WORK TASK: Lines with the word "More": copy all of them from the entries below.

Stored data
▬▬▬▬▬▬

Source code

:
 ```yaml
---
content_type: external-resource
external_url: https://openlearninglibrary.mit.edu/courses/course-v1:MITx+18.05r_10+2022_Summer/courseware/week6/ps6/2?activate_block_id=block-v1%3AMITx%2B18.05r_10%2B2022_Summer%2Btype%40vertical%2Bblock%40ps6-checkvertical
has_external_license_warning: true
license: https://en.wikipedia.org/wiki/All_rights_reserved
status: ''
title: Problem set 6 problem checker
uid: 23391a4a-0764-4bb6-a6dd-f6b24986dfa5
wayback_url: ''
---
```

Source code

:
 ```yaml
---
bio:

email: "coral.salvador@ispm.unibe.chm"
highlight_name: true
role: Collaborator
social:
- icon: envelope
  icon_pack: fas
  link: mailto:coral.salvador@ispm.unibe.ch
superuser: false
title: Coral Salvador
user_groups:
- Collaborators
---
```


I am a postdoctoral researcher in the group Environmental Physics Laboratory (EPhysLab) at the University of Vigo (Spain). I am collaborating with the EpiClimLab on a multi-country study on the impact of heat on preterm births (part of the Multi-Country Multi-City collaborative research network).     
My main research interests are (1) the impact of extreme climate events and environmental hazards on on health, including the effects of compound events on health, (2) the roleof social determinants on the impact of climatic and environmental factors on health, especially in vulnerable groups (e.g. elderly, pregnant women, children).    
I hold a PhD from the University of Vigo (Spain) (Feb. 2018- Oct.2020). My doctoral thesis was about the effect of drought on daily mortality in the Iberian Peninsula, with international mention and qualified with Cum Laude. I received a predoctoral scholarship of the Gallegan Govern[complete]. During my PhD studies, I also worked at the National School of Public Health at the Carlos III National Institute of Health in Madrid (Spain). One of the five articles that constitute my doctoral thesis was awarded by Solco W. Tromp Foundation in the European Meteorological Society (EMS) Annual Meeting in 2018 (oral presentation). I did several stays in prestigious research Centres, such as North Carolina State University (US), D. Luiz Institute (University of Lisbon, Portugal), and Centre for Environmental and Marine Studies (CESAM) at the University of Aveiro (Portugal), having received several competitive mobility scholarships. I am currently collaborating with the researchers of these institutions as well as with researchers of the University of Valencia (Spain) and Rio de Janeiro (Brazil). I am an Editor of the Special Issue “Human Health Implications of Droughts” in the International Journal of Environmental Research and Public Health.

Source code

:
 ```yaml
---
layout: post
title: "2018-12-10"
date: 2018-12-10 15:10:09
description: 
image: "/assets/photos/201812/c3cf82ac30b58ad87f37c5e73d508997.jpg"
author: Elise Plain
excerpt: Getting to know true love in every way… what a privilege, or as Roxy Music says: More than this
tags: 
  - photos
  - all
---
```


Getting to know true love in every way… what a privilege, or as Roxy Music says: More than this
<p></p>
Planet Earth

▬▬▬▬▬▬

RESPONSE TO THIS EXERCISE:
excerpt: Getting to know true love in every way… what a privilege, or as Roxy Music says: More than this
Getting to know true love in every way… what a privilege, or as Roxy Music says: More than this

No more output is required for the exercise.